If you want more info like reproducers or debugging output, please let me know.
Hi Marian,
your save_in_ds lambda is not thread-safe: multiple threads will be writing to the ds variable at the same time. You can either use a different RooDataSet per thread or put a mutex around the unsafe calls.
I’m not sure whether createIterator() is also thread-unsafe, but the stacktrace of the crash will tell you
Hi Enrico,
Using a mutex did the trick, thanks a lot! I didn’t expect it to be that easy
The performance is currently similar to the single-threaded, so i will have a look if ForeachSlot can give a boost.
Thanks,
Marian
If somebody else runs into a similar problem, the solution I found looks like this
const auto dsname = configtree.get("dsname","ds");
RooDataSet ds(dsname.data(),dsname.data(),arglist_vars);
std::mutex dsMutex;
auto save_in_ds = [&arglist_vars,&ds,&dsMutex] (const std::vector<double>& rdf_vars) -> void {
std::lock_guard<std::mutex> l(dsMutex);
auto ctr = 0u;
auto vit = arglist_vars.createIterator();
while(auto rrv = static_cast<RooRealVar*>(vit->Next()))
rrv->setVal(rdf_vars[ctr++]);
ds.add(arglist_vars);
};
df.Foreach(save_in_ds,{"rdf_vars_for_ws"});
Hi Marian,
with that mutex there, calls to save_in_ds will run sequentially. If your program spends most of its time in there, you will get no speed-up from multi-threading (actually you could run a bit slower than with 1 thread).
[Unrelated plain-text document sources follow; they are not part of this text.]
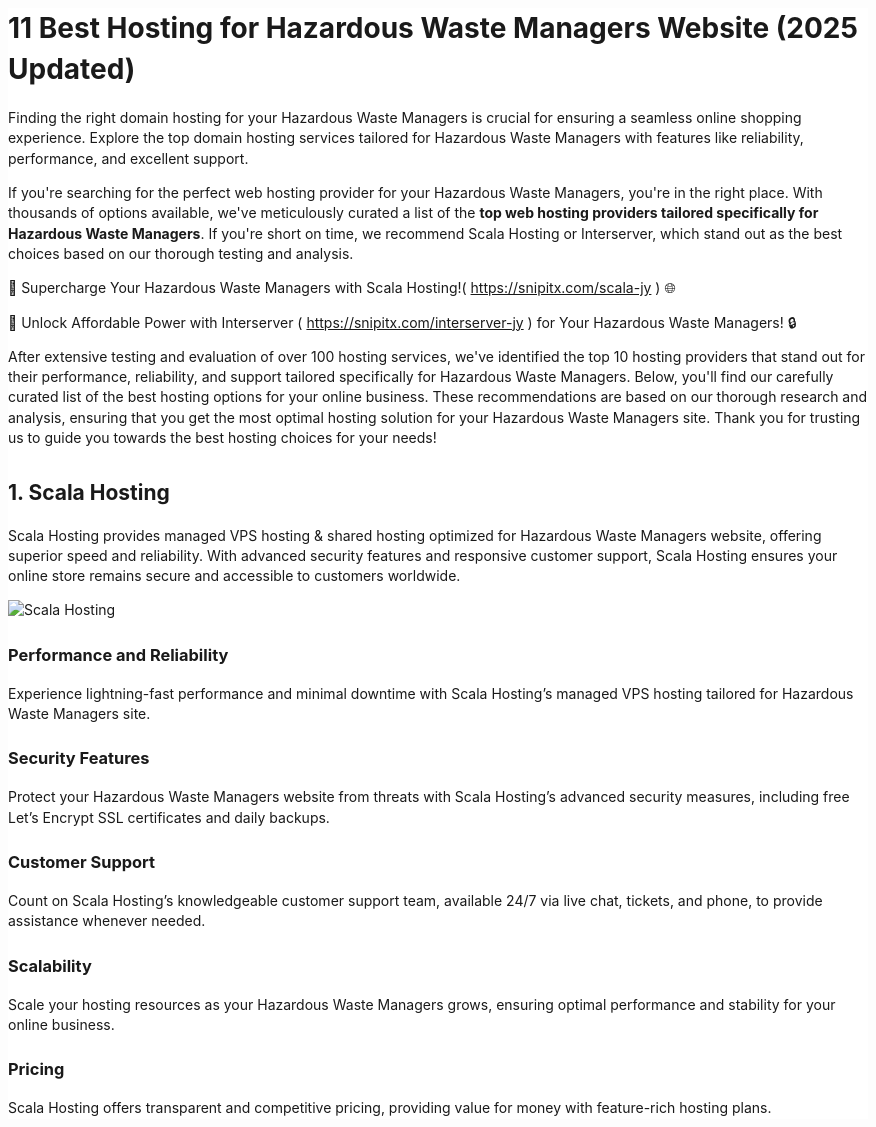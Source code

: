 # 11 Best Hosting for Hazardous Waste Managers Website (2025 Updated)

Finding the right domain hosting for your Hazardous Waste Managers is crucial for ensuring a seamless online shopping experience. Explore the top domain hosting services tailored for Hazardous Waste Managers with features like reliability, performance, and excellent support.

If you're searching for the perfect web hosting provider for your Hazardous Waste Managers, you're in the right place. With thousands of options available, we've meticulously curated a list of the **top web hosting providers tailored specifically for Hazardous Waste Managers**. If you're short on time, we recommend Scala Hosting or Interserver, which stand out as the best choices based on our thorough testing and analysis.

🚀 Supercharge Your Hazardous Waste Managers with Scala Hosting!( https://snipitx.com/scala-jy ) 🌐 

💸 Unlock Affordable Power with Interserver ( https://snipitx.com/interserver-jy ) for Your Hazardous Waste Managers! 🔒

After extensive testing and evaluation of over 100 hosting services, we've identified the top 10 hosting providers that stand out for their performance, reliability, and support tailored specifically for Hazardous Waste Managers. Below, you'll find our carefully curated list of the best hosting options for your online business. These recommendations are based on our thorough research and analysis, ensuring that you get the most optimal hosting solution for your Hazardous Waste Managers site. Thank you for trusting us to guide you towards the best hosting choices for your needs!

## 1. Scala Hosting

Scala Hosting provides managed VPS hosting & shared hosting optimized for Hazardous Waste Managers website, offering superior speed and reliability. With advanced security features and responsive customer support, Scala Hosting ensures your online store remains secure and accessible to customers worldwide.

![Scala Hosting](https://i.imgur.com/uJ5JIK3.png "Scala Web Hosting")

### Performance and Reliability
Experience lightning-fast performance and minimal downtime with Scala Hosting’s managed VPS hosting tailored for Hazardous Waste Managers site.

### Security Features
Protect your Hazardous Waste Managers website from threats with Scala Hosting’s advanced security measures, including free Let’s Encrypt SSL certificates and daily backups.

### Customer Support
Count on Scala Hosting’s knowledgeable customer support team, available 24/7 via live chat, tickets, and phone, to provide assistance whenever needed.

### Scalability
Scale your hosting resources as your Hazardous Waste Managers grows, ensuring optimal performance and stability for your online business.

### Pricing
Scala Hosting offers transparent and competitive pricing, providing value for money with feature-rich hosting plans.
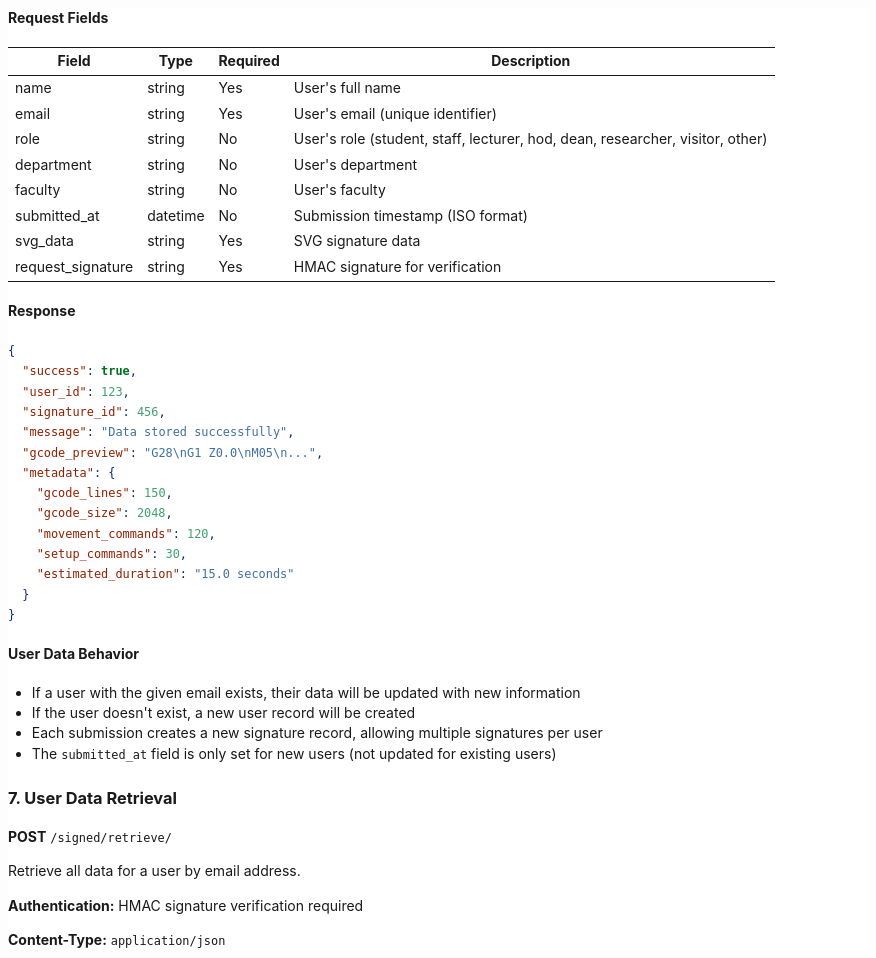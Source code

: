 #### Request Fields

| Field | Type | Required | Description |
|-------|------|----------|-------------|
| name | string | Yes | User's full name |
| email | string | Yes | User's email (unique identifier) |
| role | string | No | User's role (student, staff, lecturer, hod, dean, researcher, visitor, other) |
| department | string | No | User's department |
| faculty | string | No | User's faculty |
| submitted_at | datetime | No | Submission timestamp (ISO format) |
| svg_data | string | Yes | SVG signature data |
| request_signature | string | Yes | HMAC signature for verification |

#### Response

```json
{
  "success": true,
  "user_id": 123,
  "signature_id": 456,
  "message": "Data stored successfully",
  "gcode_preview": "G28\nG1 Z0.0\nM05\n...",
  "metadata": {
    "gcode_lines": 150,
    "gcode_size": 2048,
    "movement_commands": 120,
    "setup_commands": 30,
    "estimated_duration": "15.0 seconds"
  }
}
```

#### User Data Behavior

- If a user with the given email exists, their data will be updated with new information
- If the user doesn't exist, a new user record will be created
- Each submission creates a new signature record, allowing multiple signatures per user
- The `submitted_at` field is only set for new users (not updated for existing users)

### 7. User Data Retrieval

**POST** `/signed/retrieve/`

Retrieve all data for a user by email address.

**Authentication:** HMAC signature verification required

**Content-Type:** `application/json`
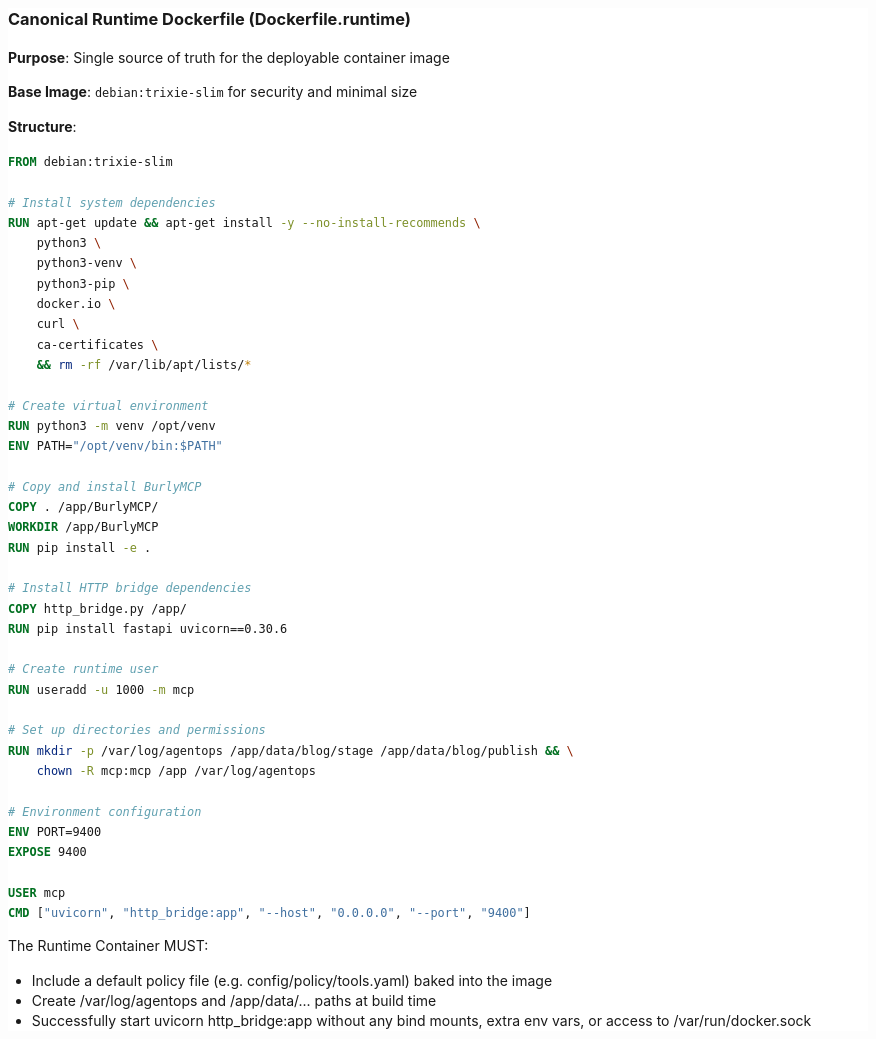 ### Canonical Runtime Dockerfile (Dockerfile.runtime)

**Purpose**: Single source of truth for the deployable container image

**Base Image**: `debian:trixie-slim` for security and minimal size

**Structure**:
```dockerfile
FROM debian:trixie-slim

# Install system dependencies
RUN apt-get update && apt-get install -y --no-install-recommends \
    python3 \
    python3-venv \
    python3-pip \
    docker.io \
    curl \
    ca-certificates \
    && rm -rf /var/lib/apt/lists/*

# Create virtual environment
RUN python3 -m venv /opt/venv
ENV PATH="/opt/venv/bin:$PATH"

# Copy and install BurlyMCP
COPY . /app/BurlyMCP/
WORKDIR /app/BurlyMCP
RUN pip install -e .

# Install HTTP bridge dependencies
COPY http_bridge.py /app/
RUN pip install fastapi uvicorn==0.30.6

# Create runtime user
RUN useradd -u 1000 -m mcp

# Set up directories and permissions
RUN mkdir -p /var/log/agentops /app/data/blog/stage /app/data/blog/publish && \
    chown -R mcp:mcp /app /var/log/agentops

# Environment configuration
ENV PORT=9400
EXPOSE 9400

USER mcp
CMD ["uvicorn", "http_bridge:app", "--host", "0.0.0.0", "--port", "9400"]
```

The Runtime Container MUST:
- Include a default policy file (e.g. config/policy/tools.yaml) baked into the image
- Create /var/log/agentops and /app/data/... paths at build time
- Successfully start uvicorn http_bridge:app without any bind mounts, extra env vars, or access to /var/run/docker.sock
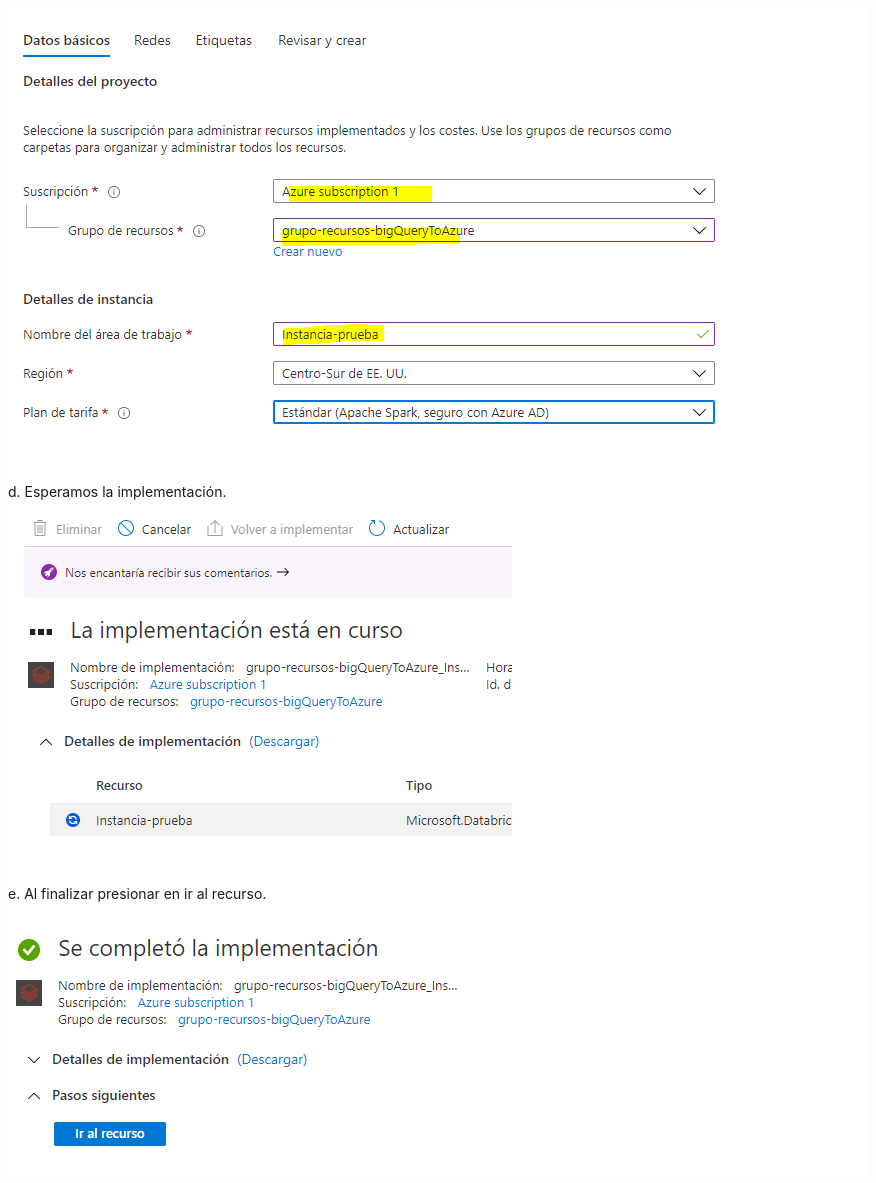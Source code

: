 ![1l](https://github.com/josemoncada87/mcd-cloud-moncada/blob/main/images/4c.png)
 
d.	Esperamos la implementación.

![1l](https://github.com/josemoncada87/mcd-cloud-moncada/blob/main/images/4d.png)
 
e.	Al finalizar presionar en ir al recurso.

![1l](https://github.com/josemoncada87/mcd-cloud-moncada/blob/main/images/4e.png)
If save_in_ds is a fraction of your runtime, and the rest can be run in parallel, Amdhal’s law applies.
Hi Enrico,
writing the code with ForeachSlot seems to be harder than i thought. I now have the following code:
std::mutex dsMutex;
auto save_in_ds = [&alists,&dsets,&dsMutex] (unsigned int thread, const std::vector<double>& rdf_vars) -> void {
std::lock_guard<std::mutex> l(dsMutex);
auto ctr = 0u;
auto vit = alists[thread].createIterator();
while(auto rrv = static_cast<RooRealVar*>(vit->Next()))
rrv->setVal(rdf_vars[ctr++]);
dsets[thread].add(alists[thread]);
};
df.ForeachSlot(save_in_ds,{"rdf_vars_for_ws"});
Where alists is a nthreads-sized vector of RooArgList holding unique_ptr to RooRealVars (i tested that each of them points to a different address). When i set up the RooArgLists, I also fill a vector of RooDataSets (dsets).
In principle such a setup wouln’t need a mutex, correct? With or without it, the code segfaults and the error points to the last line of the lambda.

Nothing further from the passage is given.